Records excerpted from a collection:
_ _ _
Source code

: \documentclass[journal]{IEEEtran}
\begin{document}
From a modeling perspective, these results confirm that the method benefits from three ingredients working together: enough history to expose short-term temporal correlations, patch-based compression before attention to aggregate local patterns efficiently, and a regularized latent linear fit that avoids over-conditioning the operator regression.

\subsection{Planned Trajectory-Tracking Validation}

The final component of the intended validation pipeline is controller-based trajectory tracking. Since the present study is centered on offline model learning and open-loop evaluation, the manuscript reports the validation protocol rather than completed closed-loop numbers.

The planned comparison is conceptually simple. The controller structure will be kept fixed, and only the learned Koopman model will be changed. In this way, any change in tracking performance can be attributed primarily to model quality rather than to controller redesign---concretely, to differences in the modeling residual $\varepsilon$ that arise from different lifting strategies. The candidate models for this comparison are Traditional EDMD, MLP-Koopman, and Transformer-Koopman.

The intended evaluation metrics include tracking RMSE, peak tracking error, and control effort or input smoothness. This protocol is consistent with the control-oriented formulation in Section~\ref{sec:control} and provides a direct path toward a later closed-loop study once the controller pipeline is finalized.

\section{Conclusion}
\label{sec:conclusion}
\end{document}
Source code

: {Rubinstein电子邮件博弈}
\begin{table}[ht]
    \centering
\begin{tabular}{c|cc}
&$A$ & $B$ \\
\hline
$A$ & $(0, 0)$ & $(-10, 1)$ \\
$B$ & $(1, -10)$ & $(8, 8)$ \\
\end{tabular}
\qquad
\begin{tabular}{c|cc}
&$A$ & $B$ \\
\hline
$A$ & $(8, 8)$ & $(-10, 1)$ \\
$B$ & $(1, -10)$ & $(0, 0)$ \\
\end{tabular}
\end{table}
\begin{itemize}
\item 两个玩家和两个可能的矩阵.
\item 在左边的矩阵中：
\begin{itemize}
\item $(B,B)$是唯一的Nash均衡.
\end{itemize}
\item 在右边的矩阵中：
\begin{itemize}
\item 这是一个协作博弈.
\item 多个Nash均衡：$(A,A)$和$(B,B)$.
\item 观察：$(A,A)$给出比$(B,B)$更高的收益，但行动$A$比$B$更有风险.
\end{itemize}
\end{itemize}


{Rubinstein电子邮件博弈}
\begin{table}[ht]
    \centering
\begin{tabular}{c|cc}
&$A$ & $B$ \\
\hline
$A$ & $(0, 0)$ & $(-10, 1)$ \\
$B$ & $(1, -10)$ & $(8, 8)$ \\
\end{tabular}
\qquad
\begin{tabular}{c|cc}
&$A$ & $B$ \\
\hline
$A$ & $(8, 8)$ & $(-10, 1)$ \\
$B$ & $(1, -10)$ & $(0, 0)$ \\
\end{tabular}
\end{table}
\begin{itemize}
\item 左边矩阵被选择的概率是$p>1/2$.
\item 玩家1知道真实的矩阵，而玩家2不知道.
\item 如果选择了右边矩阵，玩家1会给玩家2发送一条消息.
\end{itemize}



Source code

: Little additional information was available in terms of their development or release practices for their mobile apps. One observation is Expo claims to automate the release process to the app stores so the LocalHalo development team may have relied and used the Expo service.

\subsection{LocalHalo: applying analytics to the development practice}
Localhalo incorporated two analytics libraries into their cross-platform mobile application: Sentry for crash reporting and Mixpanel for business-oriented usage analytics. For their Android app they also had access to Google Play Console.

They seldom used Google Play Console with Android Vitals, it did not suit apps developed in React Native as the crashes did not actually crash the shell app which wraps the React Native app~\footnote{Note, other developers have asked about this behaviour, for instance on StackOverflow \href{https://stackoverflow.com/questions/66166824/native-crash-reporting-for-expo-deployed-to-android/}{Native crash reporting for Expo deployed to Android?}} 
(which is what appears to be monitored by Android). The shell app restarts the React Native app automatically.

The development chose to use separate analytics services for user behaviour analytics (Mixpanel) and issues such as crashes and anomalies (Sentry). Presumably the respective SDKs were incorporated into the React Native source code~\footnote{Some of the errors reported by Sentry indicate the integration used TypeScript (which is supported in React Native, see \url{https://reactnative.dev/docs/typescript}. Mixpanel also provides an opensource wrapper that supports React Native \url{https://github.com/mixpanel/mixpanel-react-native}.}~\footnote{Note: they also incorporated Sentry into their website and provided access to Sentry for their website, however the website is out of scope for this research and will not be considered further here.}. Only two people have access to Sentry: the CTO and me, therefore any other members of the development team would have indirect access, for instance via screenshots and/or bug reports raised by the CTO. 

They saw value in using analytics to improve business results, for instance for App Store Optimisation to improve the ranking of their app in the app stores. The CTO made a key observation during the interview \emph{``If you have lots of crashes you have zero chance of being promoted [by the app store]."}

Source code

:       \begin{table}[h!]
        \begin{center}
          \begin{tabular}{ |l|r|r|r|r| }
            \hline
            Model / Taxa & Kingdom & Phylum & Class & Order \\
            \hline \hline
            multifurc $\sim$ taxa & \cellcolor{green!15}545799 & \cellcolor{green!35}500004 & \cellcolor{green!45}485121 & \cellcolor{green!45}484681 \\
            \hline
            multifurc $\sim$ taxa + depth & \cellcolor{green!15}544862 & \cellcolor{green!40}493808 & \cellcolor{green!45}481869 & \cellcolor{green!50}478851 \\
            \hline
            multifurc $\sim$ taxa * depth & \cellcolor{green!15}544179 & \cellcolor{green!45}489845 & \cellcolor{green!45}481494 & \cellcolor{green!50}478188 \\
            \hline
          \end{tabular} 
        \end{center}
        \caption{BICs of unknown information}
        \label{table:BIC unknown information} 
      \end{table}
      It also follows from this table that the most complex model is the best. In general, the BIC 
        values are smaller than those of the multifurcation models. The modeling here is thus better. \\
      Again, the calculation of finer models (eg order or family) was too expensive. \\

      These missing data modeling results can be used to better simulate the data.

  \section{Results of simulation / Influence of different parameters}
_ _ _
Your instructions: Could you copy every line from the records that has "unknown" in it?

Result below:
        \caption{BICs of unknown information}
        \label{table:BIC unknown information} 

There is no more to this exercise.